There is nothing I love more in a recipe than TEXTURE. CONTRAST. And these crispy oyster mushrooms on cold soba noodles do it. This recipe is the perfect contrast of flavors, textures, and color. It’s one of my favorite recipes to look at, and equally one of my favorite recipes to eat. The herby dressing pulls everything together with a surprising brightness, and the rich, almost nutty, yellow oyster mushrooms truly shine next to chilled, refreshing soba noodles.
Outside of whipping up a quick blender dressing, this recipe is just about pan-frying the mushrooms (I know, I love a ‘shroom right now), boiling the noodles and then adding in the eggs.

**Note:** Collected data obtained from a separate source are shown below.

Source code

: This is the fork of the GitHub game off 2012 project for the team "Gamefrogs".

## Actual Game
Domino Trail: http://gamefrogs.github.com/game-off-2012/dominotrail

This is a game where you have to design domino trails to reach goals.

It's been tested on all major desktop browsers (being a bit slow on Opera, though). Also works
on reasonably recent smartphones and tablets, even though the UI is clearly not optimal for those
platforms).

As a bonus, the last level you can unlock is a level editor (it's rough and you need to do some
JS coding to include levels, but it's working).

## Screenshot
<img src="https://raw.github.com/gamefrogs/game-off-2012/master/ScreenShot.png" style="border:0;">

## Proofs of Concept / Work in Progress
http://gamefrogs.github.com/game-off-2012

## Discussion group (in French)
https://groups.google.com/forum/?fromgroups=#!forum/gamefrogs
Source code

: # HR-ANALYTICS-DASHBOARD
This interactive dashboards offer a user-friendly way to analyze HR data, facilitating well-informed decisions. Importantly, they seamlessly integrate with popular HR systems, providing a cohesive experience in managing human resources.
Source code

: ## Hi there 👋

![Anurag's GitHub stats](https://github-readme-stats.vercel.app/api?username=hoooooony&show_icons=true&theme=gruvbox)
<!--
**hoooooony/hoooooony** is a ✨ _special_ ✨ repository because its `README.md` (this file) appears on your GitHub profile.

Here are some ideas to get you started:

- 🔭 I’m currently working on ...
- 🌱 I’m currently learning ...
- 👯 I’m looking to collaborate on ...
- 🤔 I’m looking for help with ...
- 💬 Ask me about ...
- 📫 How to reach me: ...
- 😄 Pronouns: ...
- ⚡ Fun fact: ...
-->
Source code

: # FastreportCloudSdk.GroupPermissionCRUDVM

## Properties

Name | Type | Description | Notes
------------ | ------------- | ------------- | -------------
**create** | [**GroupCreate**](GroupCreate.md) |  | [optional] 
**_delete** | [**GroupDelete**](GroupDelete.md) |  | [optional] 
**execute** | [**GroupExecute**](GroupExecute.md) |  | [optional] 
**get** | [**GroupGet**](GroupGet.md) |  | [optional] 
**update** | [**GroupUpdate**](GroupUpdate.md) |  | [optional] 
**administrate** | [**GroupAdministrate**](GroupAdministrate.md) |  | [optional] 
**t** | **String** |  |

It can be thrown together as a quick weeknight meal, or you can dress it up for a more fun and interactive date night. If it were me, I’d put the herby dressing to the side and dip the soba noodles like there is no tomorrow, but if you’re into ~plating~ you can copy what we did here! The world is you oyster (mushroom) 😉

Table of contents

Ingredients for these oyster mushrooms on cold soba noodles
For the herb dressing
- 2 tbsp lemon juice
- 1 tbsp white wine vinegar
- 1 tbsp honey
- 1/2 tbsp dijon mustard
- 3Â garlic cloves
- 1Â shallot
- 1/3 cup basil
- 1/3 cup tarragon
- 1/3 cup parsley
- 1/2 tsp kosher salt
- 1/2 cup extra virgin olive oil
- 1/2 cup ice water, plus more as needed
For the recipe
- 1 head yellow oyster mushroom
- olive oil and salt to taste
- 6 ounces soba noodles
- 2-4 large eggs
- 1 tbsp chili crisp or chili oil, optional

How to make this soba noodle salad recipe
- First, begin by blending together all of the ingredients for the herb dressing in a small blender, except for the water. Add the ice water as needed to thin out the dressing, then set to the side.
- Tear the oyster mushroom into bite sized pieces. Put a large pan on medium heat and add a generous glug of olive oil.
- Then, in batches, cook the oyster mushrooms until they are golden brown and crispy. This means tossing them in the oil to coat, and then letting them cook for about 3-4 minutes on each side. Add salt to taste, move them to a large bowl and set aside.
- Lastly, bring a large pot of water to a boil. Salt it liberally before adding in the soba noodles. Let them cook for about 4 minutes, then use tongs or a strainer to remove them from the pot. Keep the pot of water on the heat. Run the noodles under cold water until they are chilled.
- By this time the water in the pot should be back at a boil, add the eggs and boil for 6 minutes. Immediately remove them from the pot and submerge them in a bath of ice water.
- To plate, portion out the soba and mushrooms evenly onto two plates. Cut the eggs in half and add them to the plates. Either drizzle with the herb oil, or have it in a small bowl to the side for dipping. Top with optional chili oil and enjoy!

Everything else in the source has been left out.